◆ **YOUR GOAL**:
Go to the line below containing "### Trust Bundles" and print exactly from there through the line containing "### Anchor Credentials", both included. Print nothing else.

◆ **GIVEN ENTRIES**:
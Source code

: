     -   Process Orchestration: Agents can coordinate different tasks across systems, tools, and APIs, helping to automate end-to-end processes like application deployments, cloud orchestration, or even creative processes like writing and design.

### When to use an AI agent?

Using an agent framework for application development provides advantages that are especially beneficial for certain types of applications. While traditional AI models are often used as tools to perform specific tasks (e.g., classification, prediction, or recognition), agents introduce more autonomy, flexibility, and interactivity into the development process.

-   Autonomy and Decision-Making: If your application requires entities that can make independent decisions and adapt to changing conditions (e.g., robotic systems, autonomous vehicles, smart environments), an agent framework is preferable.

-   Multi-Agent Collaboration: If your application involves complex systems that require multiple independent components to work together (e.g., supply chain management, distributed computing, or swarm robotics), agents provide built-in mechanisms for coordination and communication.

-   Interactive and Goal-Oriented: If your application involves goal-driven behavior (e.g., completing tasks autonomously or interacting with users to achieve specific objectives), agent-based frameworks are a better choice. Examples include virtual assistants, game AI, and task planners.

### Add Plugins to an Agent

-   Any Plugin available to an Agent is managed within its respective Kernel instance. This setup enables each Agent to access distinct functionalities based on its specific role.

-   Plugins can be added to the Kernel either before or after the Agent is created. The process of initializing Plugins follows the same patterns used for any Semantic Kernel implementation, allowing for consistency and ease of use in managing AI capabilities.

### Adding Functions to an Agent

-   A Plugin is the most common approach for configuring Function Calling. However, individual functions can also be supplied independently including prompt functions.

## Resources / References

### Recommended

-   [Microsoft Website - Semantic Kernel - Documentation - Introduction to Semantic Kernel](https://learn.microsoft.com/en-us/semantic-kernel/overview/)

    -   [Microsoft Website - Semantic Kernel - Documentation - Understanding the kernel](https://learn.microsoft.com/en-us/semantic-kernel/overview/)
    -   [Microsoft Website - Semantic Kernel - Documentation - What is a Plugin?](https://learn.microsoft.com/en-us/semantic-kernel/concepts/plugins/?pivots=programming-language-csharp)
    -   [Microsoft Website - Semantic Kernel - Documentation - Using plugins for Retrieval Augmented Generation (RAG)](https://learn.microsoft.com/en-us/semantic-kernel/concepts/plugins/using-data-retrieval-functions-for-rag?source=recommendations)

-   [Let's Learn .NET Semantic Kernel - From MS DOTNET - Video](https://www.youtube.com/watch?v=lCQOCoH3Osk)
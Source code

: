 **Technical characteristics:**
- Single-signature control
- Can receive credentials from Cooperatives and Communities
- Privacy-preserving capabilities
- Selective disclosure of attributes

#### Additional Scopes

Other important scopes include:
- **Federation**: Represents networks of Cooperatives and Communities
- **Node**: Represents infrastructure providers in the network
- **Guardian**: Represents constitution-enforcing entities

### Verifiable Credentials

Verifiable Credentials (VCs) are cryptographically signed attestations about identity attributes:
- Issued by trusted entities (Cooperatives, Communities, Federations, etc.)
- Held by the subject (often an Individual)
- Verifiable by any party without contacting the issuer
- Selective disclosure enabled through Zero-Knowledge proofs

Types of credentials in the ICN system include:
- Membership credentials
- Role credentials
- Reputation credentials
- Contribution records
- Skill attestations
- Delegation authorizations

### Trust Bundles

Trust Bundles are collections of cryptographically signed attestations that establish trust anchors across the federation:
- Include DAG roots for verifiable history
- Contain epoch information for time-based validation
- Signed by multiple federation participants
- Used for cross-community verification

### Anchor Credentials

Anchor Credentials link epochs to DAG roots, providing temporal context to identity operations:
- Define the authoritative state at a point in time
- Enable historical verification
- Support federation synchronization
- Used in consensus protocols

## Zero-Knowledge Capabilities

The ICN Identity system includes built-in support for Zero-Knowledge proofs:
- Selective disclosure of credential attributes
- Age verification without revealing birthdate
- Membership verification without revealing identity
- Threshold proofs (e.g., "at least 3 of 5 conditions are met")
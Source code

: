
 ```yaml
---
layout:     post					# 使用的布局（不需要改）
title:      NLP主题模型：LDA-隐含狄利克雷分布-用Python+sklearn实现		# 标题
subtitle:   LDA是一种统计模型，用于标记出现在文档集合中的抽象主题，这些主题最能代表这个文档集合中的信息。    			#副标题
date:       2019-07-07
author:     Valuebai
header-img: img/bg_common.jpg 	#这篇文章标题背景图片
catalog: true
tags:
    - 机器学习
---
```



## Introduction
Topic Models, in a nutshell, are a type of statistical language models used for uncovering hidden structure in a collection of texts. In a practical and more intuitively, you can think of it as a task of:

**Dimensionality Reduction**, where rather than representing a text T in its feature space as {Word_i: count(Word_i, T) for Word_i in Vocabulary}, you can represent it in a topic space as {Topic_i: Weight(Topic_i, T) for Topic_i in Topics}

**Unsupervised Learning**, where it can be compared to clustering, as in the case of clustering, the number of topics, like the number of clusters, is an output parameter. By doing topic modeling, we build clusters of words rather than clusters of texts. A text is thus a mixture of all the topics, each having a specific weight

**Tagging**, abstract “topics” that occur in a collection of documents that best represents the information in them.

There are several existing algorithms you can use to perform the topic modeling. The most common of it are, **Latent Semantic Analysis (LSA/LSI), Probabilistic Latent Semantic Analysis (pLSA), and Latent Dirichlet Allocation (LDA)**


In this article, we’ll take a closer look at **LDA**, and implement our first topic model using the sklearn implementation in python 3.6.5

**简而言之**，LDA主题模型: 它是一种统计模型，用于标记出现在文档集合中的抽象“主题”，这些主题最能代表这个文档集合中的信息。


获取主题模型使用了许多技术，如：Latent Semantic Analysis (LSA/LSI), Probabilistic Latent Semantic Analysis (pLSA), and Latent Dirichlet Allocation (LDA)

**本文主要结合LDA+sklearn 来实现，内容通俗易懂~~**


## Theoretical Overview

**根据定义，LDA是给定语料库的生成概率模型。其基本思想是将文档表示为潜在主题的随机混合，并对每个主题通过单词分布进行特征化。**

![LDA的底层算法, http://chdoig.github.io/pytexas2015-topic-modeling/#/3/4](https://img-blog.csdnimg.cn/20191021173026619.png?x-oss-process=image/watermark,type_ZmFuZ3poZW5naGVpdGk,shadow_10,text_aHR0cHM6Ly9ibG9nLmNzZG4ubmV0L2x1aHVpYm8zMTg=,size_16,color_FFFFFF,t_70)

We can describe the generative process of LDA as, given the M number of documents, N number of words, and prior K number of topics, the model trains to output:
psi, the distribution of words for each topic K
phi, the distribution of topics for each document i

◆ **RESPONSE TO THE TASK**:
### Trust Bundles

Trust Bundles are collections of cryptographically signed attestations that establish trust anchors across the federation:
- Include DAG roots for verifiable history
- Contain epoch information for time-based validation
- Signed by multiple federation participants
- Used for cross-community verification

### Anchor Credentials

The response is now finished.